Soixante pour cent de sa congrégation – y compris Mazin lui-même – est venu en Israël de l’ex-Union soviétique. D’autres ont dit que le même ratio s’applique à l’ensemble de la communauté juive messianique en Israël, qui a reçu 1 million de Juifs russophones depuis 1990. L’héritage de l’athéisme soviétique, a-t-il découvert, a retardé la connaissance biblique de nombreux Juifs, en particulier les laïcs.
Le nom de son organisation – Return to Zion, en anglais – exprime sa croyance en l’importance de l’aliyah, basée sur la « dynamique » biblique indiquant clairement que c’est l’intention de Dieu que son peuple aille en Israël. Mazin cite le commandement original de Genèse 12 : « Les paroles que Dieu dit à Abraham—’Lech lechaallez au pays de vos ancêtres – n’ont pas été annulés.
Il comprend que certains individus ont une « certaine vocation » à rester dans la diaspora. « Mais la majorité devrait rentrer à la maison. »

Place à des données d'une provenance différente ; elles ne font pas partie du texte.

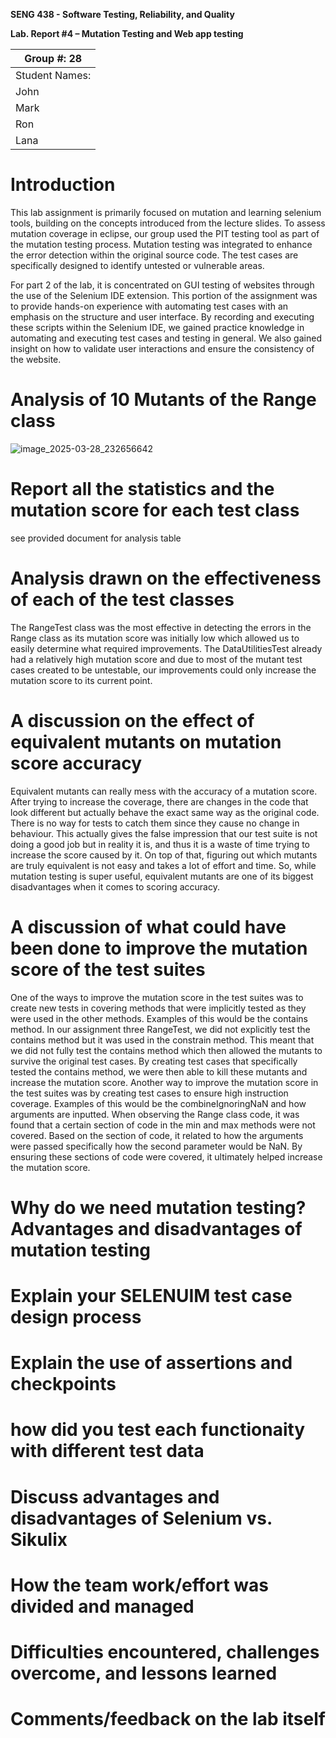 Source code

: **SENG 438 - Software Testing, Reliability, and Quality**

**Lab. Report \#4 – Mutation Testing and Web app testing**

| Group \#:  28        |
| ----------------- |
| Student Names:      |
| John            |   
| Mark            |   
| Ron             |   
| Lana            |   

# Introduction
This lab assignment is primarily focused on mutation and learning selenium tools, building on the concepts introduced from the lecture slides. To assess mutation coverage in eclipse, our group used the PIT testing tool as part of the mutation testing process. Mutation testing was integrated to enhance the error detection within the original source code. The test cases are specifically designed to identify untested or vulnerable areas.

For part 2 of the lab, it is concentrated on GUI testing of websites through the use of the Selenium IDE extension. This portion of the assignment was to provide hands-on experience with automating test cases with an emphasis on the structure and user interface. By recording and executing these scripts within the Selenium IDE, we gained practice knowledge in automating and executing test cases and testing in general. We also gained insight on how to validate user interactions and ensure the consistency of the website. 



# Analysis of 10 Mutants of the Range class 
![image_2025-03-28_232656642](https://github.com/user-attachments/assets/5dc47d81-9c89-4d57-8347-e3bd1a677ee6)
# Report all the statistics and the mutation score for each test class
see provided document for analysis table

# Analysis drawn on the effectiveness of each of the test classes
 The RangeTest class was the most effective in detecting the errors in the Range class as its mutation score was initially low which allowed us to easily determine what required improvements. The DataUtilitiesTest already had a relatively high mutation score and due to most of the mutant test cases created to be untestable, our improvements could only increase the mutation score to its current point.

# A discussion on the effect of equivalent mutants on mutation score accuracy
 Equivalent mutants can really mess with the accuracy of a mutation score. After trying to increase the coverage, there are changes in the code that look different but actually behave the exact same way as the original code. There is no way for tests to catch them since they cause no change in behaviour. This actually gives the false impression that our test suite is not doing a good job but in reality it is, and thus it is a waste of time trying to increase the score caused by it. On top of that, figuring out which mutants are truly equivalent is not easy and takes a lot of effort and time. So, while mutation testing is super useful, equivalent mutants are one of its biggest disadvantages when it comes to scoring accuracy.

# A discussion of what could have been done to improve the mutation score of the test suites
 One of the ways to improve the mutation score in the test suites was to create new tests in covering methods that were implicitly tested as they were used in the other methods. Examples of this would be the contains method. In our assignment three RangeTest, we did not explicitly test the contains method but it was used in the constrain method. This meant that we did not fully test the contains method which then allowed the mutants to survive the original test cases. By creating test cases that specifically tested the contains method, we were then able to kill these mutants and increase the mutation score. Another way to improve the mutation score in the test suites was by creating test cases to ensure high instruction coverage. Examples of this would be the combineIgnoringNaN and how arguments are inputted. When observing the Range class code, it was found that a certain section of code in the min and max methods were not covered. Based on the section of code, it related to how the arguments were passed specifically how the second parameter would be NaN. By ensuring these sections of code were covered, it ultimately helped increase the mutation score. 

# Why do we need mutation testing? Advantages and disadvantages of mutation testing

# Explain your SELENUIM test case design process

# Explain the use of assertions and checkpoints

# how did you test each functionaity with different test data

# Discuss advantages and disadvantages of Selenium vs. Sikulix

# How the team work/effort was divided and managed


# Difficulties encountered, challenges overcome, and lessons learned

# Comments/feedback on the lab itself
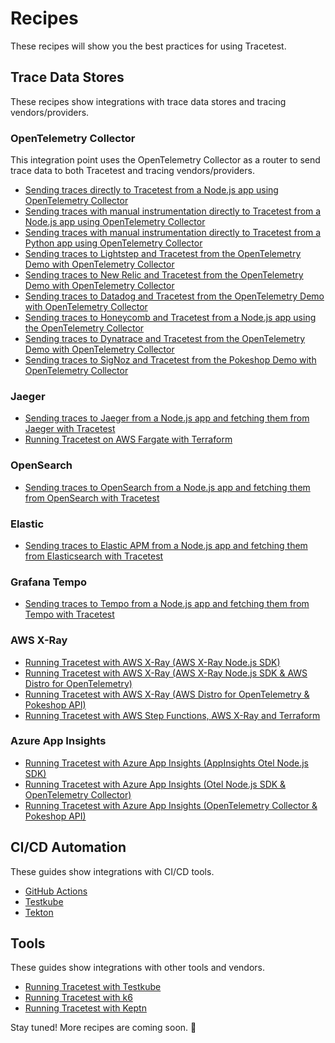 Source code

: # Recipes

These recipes will show you the best practices for using Tracetest.

## Trace Data Stores

These recipes show integrations with trace data stores and tracing vendors/providers.

### OpenTelemetry Collector

This integration point uses the OpenTelemetry Collector as a router to send trace data to both Tracetest and tracing vendors/providers.

- [Sending traces directly to Tracetest from a Node.js app using OpenTelemetry Collector](./recipes/running-tracetest-without-a-trace-data-store.md)
- [Sending traces with manual instrumentation directly to Tracetest from a Node.js app using OpenTelemetry Collector](./recipes/running-tracetest-without-a-trace-data-store-with-manual-instrumentation.md)
- [Sending traces with manual instrumentation directly to Tracetest from a Python app using OpenTelemetry Collector](./recipes/running-python-app-with-opentelemetry-collector-and-tracetest.md)
- [Sending traces to Lightstep and Tracetest from the OpenTelemetry Demo with OpenTelemetry Collector](./recipes/running-tracetest-with-lightstep.md)
- [Sending traces to New Relic and Tracetest from the OpenTelemetry Demo with OpenTelemetry Collector](./recipes/running-tracetest-with-new-relic.md)
- [Sending traces to Datadog and Tracetest from the OpenTelemetry Demo with OpenTelemetry Collector](./recipes/running-tracetest-with-datadog.md)
- [Sending traces to Honeycomb and Tracetest from a Node.js app using the OpenTelemetry Collector](./recipes/running-tracetest-with-honeycomb.md)
- [Sending traces to Dynatrace and Tracetest from the OpenTelemetry Demo with OpenTelemetry Collector](./recipes/running-tracetest-with-dynatrace.md)
- [Sending traces to SigNoz and Tracetest from the Pokeshop Demo with OpenTelemetry Collector](./recipes/running-tracetest-with-signoz-pokeshop.md)

### Jaeger

- [Sending traces to Jaeger from a Node.js app and fetching them from Jaeger with Tracetest](./recipes/running-tracetest-with-jaeger.md)
- [Running Tracetest on AWS Fargate with Terraform](./recipes/running-tracetest-with-aws-terraform.md)

### OpenSearch

- [Sending traces to OpenSearch from a Node.js app and fetching them from OpenSearch with Tracetest](./recipes/running-tracetest-with-opensearch.md)

### Elastic

- [Sending traces to Elastic APM from a Node.js app and fetching them from Elasticsearch with Tracetest](./recipes/running-tracetest-with-elasticapm.md)

### Grafana Tempo

- [Sending traces to Tempo from a Node.js app and fetching them from Tempo with Tracetest](./recipes/running-tracetest-with-tempo.md)

### AWS X-Ray

- [Running Tracetest with AWS X-Ray (AWS X-Ray Node.js SDK)](./recipes/running-tracetest-with-aws-x-ray.md)
- [Running Tracetest with AWS X-Ray (AWS X-Ray Node.js SDK & AWS Distro for OpenTelemetry)](./recipes/running-tracetest-with-aws-x-ray-adot.md)
- [Running Tracetest with AWS X-Ray (AWS Distro for OpenTelemetry & Pokeshop API)](./recipes/running-tracetest-with-aws-x-ray-pokeshop.md)
- [Running Tracetest with AWS Step Functions, AWS X-Ray and Terraform](./recipes/running-tracetest-with-step-functions-terraform.md)

### Azure App Insights

- [Running Tracetest with Azure App Insights (AppInsights Otel Node.js SDK)](./recipes/running-tracetest-with-azure-app-insights.md)
- [Running Tracetest with Azure App Insights (Otel Node.js SDK & OpenTelemetry Collector)](./recipes/running-tracetest-with-azure-app-insights-collector.md)
- [Running Tracetest with Azure App Insights (OpenTelemetry Collector & Pokeshop API)](./recipes/running-tracetest-with-azure-app-insights-pokeshop.md)

## CI/CD Automation

These guides show integrations with CI/CD tools.

- [GitHub Actions](../ci-cd-automation/github-actions-pipeline.md)
- [Testkube](../ci-cd-automation/testkube-pipeline.md)
- [Tekton](../ci-cd-automation/tekton-pipeline.md)

## Tools

These guides show integrations with other tools and vendors.

- [Running Tracetest with Testkube](../tools-and-integrations/testkube.md)
- [Running Tracetest with k6](../tools-and-integrations/k6.md)
- [Running Tracetest with Keptn](../tools-and-integrations/keptn.md)

Stay tuned! More recipes are coming soon. 🚀
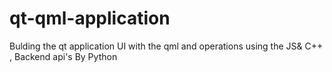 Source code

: # qt-qml-application
Bulding the qt application UI with the qml and operations using the JS&amp; C++ , Backend api's By Python
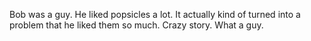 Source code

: Bob was a guy. He liked popsicles a lot. It actually kind of turned into a problem that he liked them so much. Crazy story. What a guy. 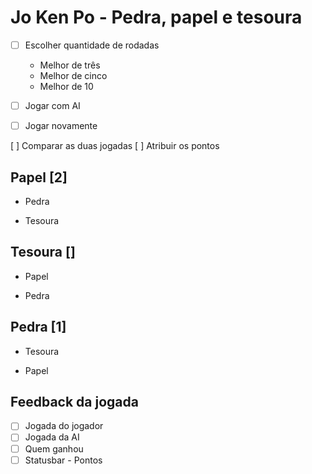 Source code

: # Jo Ken Po - Pedra, papel e tesoura

-[ ] Escolher quantidade de rodadas
    - Melhor de três
    - Melhor de cinco
    - Melhor de 10

-[ ] Jogar com AI
-[ ] Jogar novamente

[ ] Comparar as duas jogadas
[ ] Atribuir os pontos


## Papel [2]
+ Pedra
- Tesoura

## Tesoura []
+ Papel
- Pedra

## Pedra [1]
+ Tesoura
- Papel

## Feedback da jogada

-[ ] Jogada do jogador
-[ ] Jogada da AI
-[ ] Quem ganhou
-[ ] Statusbar - Pontos
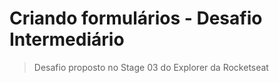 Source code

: # Criando formulários - Desafio Intermediário 

> Desafio proposto no Stage 03 do Explorer da Rocketseat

Au temps des apôtres, jusqu’à 30 % d’Israël suivaient les enseignements de l’homme de Nazareth, a-t-il dit. Mais aujourd’hui, moins de 0,2 % le font.
« Nous n’avons pas tant à évangéliser qu’à réhabiliter le nom de Yeshua », a déclaré Mazin, en utilisant le nom hébreu de Jésus. Il est reconnaissant que la persécution des Juifs messianiques en Israël ait diminué, et il est beaucoup plus facile d’être un croyant messianique en Israël maintenant que dans les décennies précédentes.
« À l’époque de la captivité babylonienne, seules 42 000 personnes sont rentrées chez elles », a-t-il noté. « Cela indique que pour beaucoup, c’est plus facile et mieux dans la diaspora. Mais la Parole de Dieu dit : ‘Sortez d’Égypte.’”
Boris Goldin essaie, dans l’obéissance à ce qu’il considère comme un commandement divin.
« Tôt ou tard, nous devrions tous rentrer, que nous le voulions ou non », a déclaré le président de l’Association des congrégations juives messianiques russophones, basée aux États-Unis. « Mais je veux le faire honnêtement. »
Né à Kiev d’un père communiste, le Juif laïc de l’époque a immigré aux États-Unis en 1989, trouvant la foi deux ans plus tard. Mais dans sa jeunesse, il a été battu et maudit pour son appartenance ethnique – un antisémitisme que l’Ukraine n’a pas encore complètement éliminé, a-t-il dit, car l’homme de 71 ans continue de le constater de visu.
Aujourd’hui, Goldin dirige une bourse en Floride, mais passe également quatre à six mois chaque année en Ukraine en tant que directeur national du CPM. L’organisation a aidé une poignée de femmes juives messianiques à faire leur alyah depuis la guerre, fournissant une aide financière et des relations en Europe de l’Est. Mais le traitement se fait individuellement avec Israël, et pour éviter les complications, on a dit qu’elle était juive laïque.
Goldin a déclaré qu’il est trop tôt pour savoir comment le nouveau gouvernement de coalition traitera les demandes d’alyah des Juifs messianiques, et cela dépend beaucoup des responsables locaux. Mais il a étudié le processus au cours des six dernières années, soucieux de ne pas renier Yeshua.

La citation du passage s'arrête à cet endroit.